▶ EXERCISE: Sort through the data and copy the lines holding the word "gestion".

+ + + + + + +

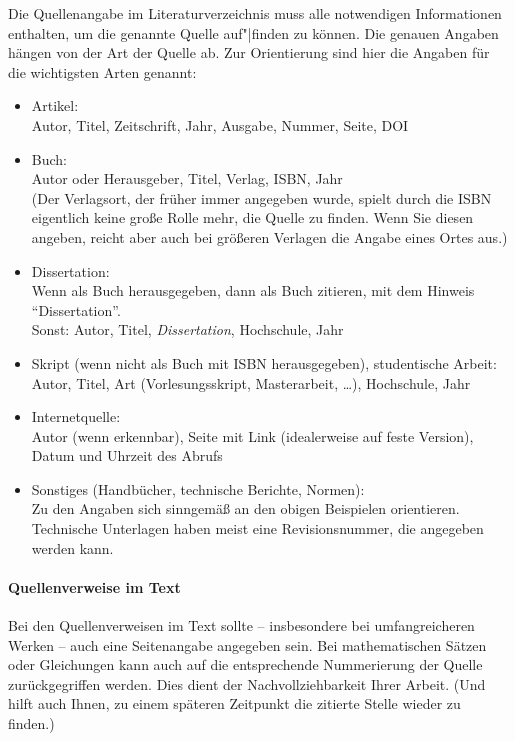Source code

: Die Quellenangabe im Literaturverzeichnis muss alle notwendigen Informationen enthalten, um die genannte Quelle auf"|finden zu können.
Die genauen Angaben hängen von der Art der Quelle ab.
Zur Orientierung sind hier die Angaben für die wichtigsten Arten genannt:
\begin{itemize}
  \item Artikel:\\
    Autor, Titel, Zeitschrift, Jahr, Ausgabe, Nummer, Seite, \ggf DOI
  \item Buch:\\
    Autor oder Herausgeber, Titel, Verlag, ISBN, Jahr\\
    (Der Verlagsort, der früher immer angegeben wurde, spielt durch die ISBN eigentlich keine große Rolle mehr, die Quelle zu finden.
    Wenn Sie diesen angeben, reicht aber auch bei größeren Verlagen die Angabe eines Ortes aus.)
  \item Dissertation:\\
    Wenn als Buch herausgegeben, dann als Buch zitieren, \ggf mit dem Hinweis "`Dissertation"'.\\
    Sonst: Autor, Titel, \emph{Dissertation}, Hochschule, Jahr
  \item Skript (wenn nicht als Buch mit ISBN herausgegeben), studentische Arbeit:\\
    Autor, Titel, Art (Vorlesungsskript, Masterarbeit, \ldots), Hochschule, Jahr
  \item Internetquelle:\\
    Autor (wenn erkennbar), Seite mit Link (idealerweise auf feste Version), Datum und Uhrzeit des Abrufs
  \item Sonstiges (Handbücher, technische Berichte, Normen):\\
    Zu den Angaben sich sinngemäß an den obigen Beispielen orientieren.
    Technische Unterlagen haben meist eine Revisionsnummer, die angegeben werden kann.
\end{itemize}



\paragraph{Quellenverweise im Text}

Bei den Quellenverweisen im Text sollte -- insbesondere bei umfangreicheren Werken -- auch eine Seitenangabe angegeben sein.
Bei mathematischen Sätzen oder Gleichungen kann auch auf die entsprechende Nummerierung der Quelle zurückgegriffen werden.
Dies dient der Nachvollziehbarkeit Ihrer Arbeit.
(Und hilft auch Ihnen, zu einem späteren Zeitpunkt die zitierte Stelle wieder zu finden.)




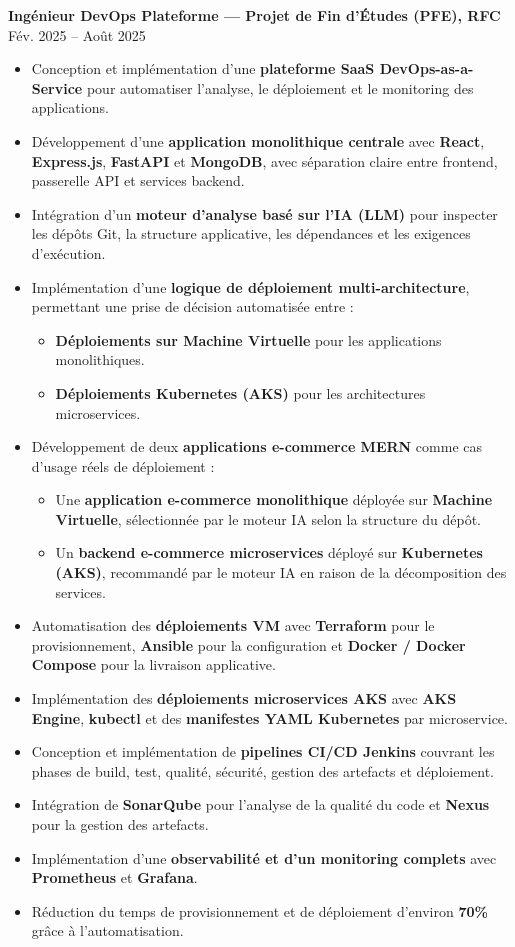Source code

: \documentclass[10pt, letterpaper]{article}
\newenvironment{highlights}{
\begin{itemize}[leftmargin=12pt, itemsep=2pt]
}{
\end{itemize}
}
\begin{document}
\textbf{Ingénieur DevOps Plateforme --- Projet de Fin d'Études (PFE), RFC} \hfill Fév. 2025 -- Août 2025
\begin{highlights}
\item Conception et implémentation d'une \textbf{plateforme SaaS DevOps-as-a-Service} pour automatiser l'analyse, le déploiement et le monitoring des applications.
\item Développement d'une \textbf{application monolithique centrale} avec \textbf{React}, \textbf{Express.js}, \textbf{FastAPI} et \textbf{MongoDB}, avec séparation claire entre frontend, passerelle API et services backend.
\item Intégration d'un \textbf{moteur d'analyse basé sur l'IA (LLM)} pour inspecter les dépôts Git, la structure applicative, les dépendances et les exigences d'exécution.
\item Implémentation d'une \textbf{logique de déploiement multi-architecture}, permettant une prise de décision automatisée entre :
\begin{itemize}[leftmargin=16pt, itemsep=2pt]
  \item \textbf{Déploiements sur Machine Virtuelle} pour les applications monolithiques.
  \item \textbf{Déploiements Kubernetes (AKS)} pour les architectures microservices.
\end{itemize}
\item Développement de deux \textbf{applications e-commerce MERN} comme cas d'usage réels de déploiement :
\begin{itemize}[leftmargin=16pt, itemsep=2pt]
  \item Une \textbf{application e-commerce monolithique} déployée sur \textbf{Machine Virtuelle}, sélectionnée par le moteur IA selon la structure du dépôt.
  \item Un \textbf{backend e-commerce microservices} déployé sur \textbf{Kubernetes (AKS)}, recommandé par le moteur IA en raison de la décomposition des services.
\end{itemize}
\item Automatisation des \textbf{déploiements VM} avec \textbf{Terraform} pour le provisionnement, \textbf{Ansible} pour la configuration et \textbf{Docker / Docker Compose} pour la livraison applicative.
\item Implémentation des \textbf{déploiements microservices AKS} avec \textbf{AKS Engine}, \textbf{kubectl} et des \textbf{manifestes YAML Kubernetes} par microservice.
\item Conception et implémentation de \textbf{pipelines CI/CD Jenkins} couvrant les phases de build, test, qualité, sécurité, gestion des artefacts et déploiement.
\item Intégration de \textbf{SonarQube} pour l'analyse de la qualité du code et \textbf{Nexus} pour la gestion des artefacts.
\item Implémentation d'une \textbf{observabilité et d'un monitoring complets} avec \textbf{Prometheus} et \textbf{Grafana}.
\item Réduction du temps de provisionnement et de déploiement d'environ \textbf{70\%} grâce à l'automatisation.
\end{highlights}
\end{document}
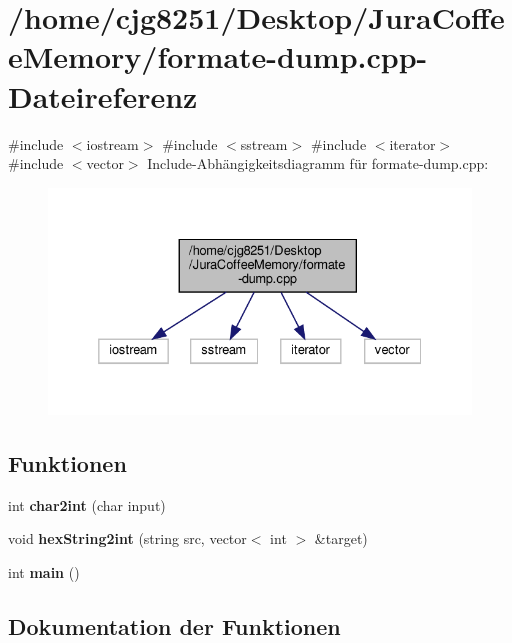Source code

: \section{/home/cjg8251/\+Desktop/\+Jura\+Coffee\+Memory/formate-\/dump.cpp-\/\+Dateireferenz}
\label{formate-dump_8cpp}
{\ttfamily \#include $<$iostream$>$}\newline
{\ttfamily \#include $<$sstream$>$}\newline
{\ttfamily \#include $<$iterator$>$}\newline
{\ttfamily \#include $<$vector$>$}\newline
Include-\/\+Abhängigkeitsdiagramm für formate-\/dump.cpp\+:
\nopagebreak
\begin{figure}[H]
\begin{center}
\leavevmode
\includegraphics[width=332pt]{formate-dump_8cpp__incl}
\end{center}
\end{figure}
\subsection*{Funktionen}
\begin{DoxyCompactItemize}
\item 
int \textbf{ char2int} (char input)
\item 
void \textbf{ hex\+String2int} (string src, vector$<$ int $>$ \&target)
\item 
int \textbf{ main} ()
\end{DoxyCompactItemize}


\subsection{Dokumentation der Funktionen}
\mbox{\label{formate-dump_8cpp_abe92b9df929b37f25b0e7d321dcc00fb}} 
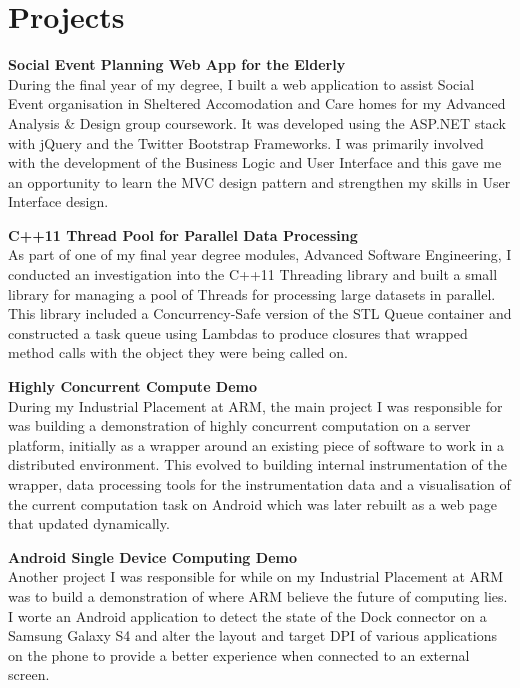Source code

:\documentclass[a4paper,10pt]{article} %
\begin{document}
\section{Projects}
\textbf{Social Event Planning Web App for the Elderly} \\
During the final year of my degree, I built a web application to assist Social Event organisation in Sheltered Accomodation and Care homes for my Advanced Analysis \& Design group coursework. It was developed using the ASP.NET stack with jQuery and the Twitter Bootstrap Frameworks. I was primarily involved with the development of the Business Logic and User Interface and this gave me an opportunity to learn the MVC design pattern and strengthen my skills in User Interface design. \\
\par

\textbf{C++11 Thread Pool for Parallel Data Processing} \\
As part of one of my final year degree modules, Advanced Software Engineering, I conducted an investigation into the C++11 Threading library and built a small library for managing a pool of Threads for processing large datasets in parallel. This library included a Concurrency-Safe version of the STL Queue container and constructed a task queue using Lambdas to produce closures that wrapped method calls with the object they were being called on. \\
\par

\textbf{Highly Concurrent Compute Demo} \\
During my Industrial Placement at ARM, the main project I was responsible for was building a demonstration of highly concurrent computation on a server platform, initially as a wrapper around an existing piece of software to work in a distributed environment. This evolved to building internal instrumentation of the wrapper, data processing tools for the instrumentation data and a visualisation of the current computation task on Android which was later rebuilt as a web page that updated dynamically. \\
\par

\textbf{Android Single Device Computing Demo} \\
Another project I was responsible for while on my Industrial Placement at ARM was to build a demonstration of where ARM believe the future of computing lies. I worte an Android application to detect the state of the Dock connector on a Samsung Galaxy S4 and alter the layout and target DPI of various applications on the phone to provide a better experience when connected to an external screen. \\
\par
\end{document}
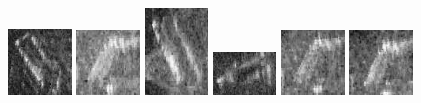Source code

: \begin{figure}
    \includegraphics[width=0.15\textwidth]{chapters/images/dataset/all-class-images/bottle/bottle-181.jpg}
    \includegraphics[width=0.15\textwidth]{chapters/images/dataset/all-class-images/bottle/bottle-23.jpg}
    \includegraphics[width=0.15\textwidth]{chapters/images/dataset/all-class-images/bottle/bottle-385.jpg}
    \includegraphics[width=0.15\textwidth]{chapters/images/dataset/all-class-images/bottle/bottle-120.jpg}
    \includegraphics[width=0.15\textwidth]{chapters/images/dataset/all-class-images/bottle/bottle-12.jpg}
    \includegraphics[width=0.15\textwidth]{chapters/images/dataset/all-class-images/bottle/bottle-5.jpg}
    

\end{figure}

+ + + + + + +

▶ RESPONSE FOR THIS EXERCISE:
\item Conception et implémentation de \textbf{pipelines CI/CD Jenkins} couvrant les phases de build, test, qualité, sécurité, gestion des artefacts et déploiement.
\item Intégration de \textbf{SonarQube} pour l'analyse de la qualité du code et \textbf{Nexus} pour la gestion des artefacts.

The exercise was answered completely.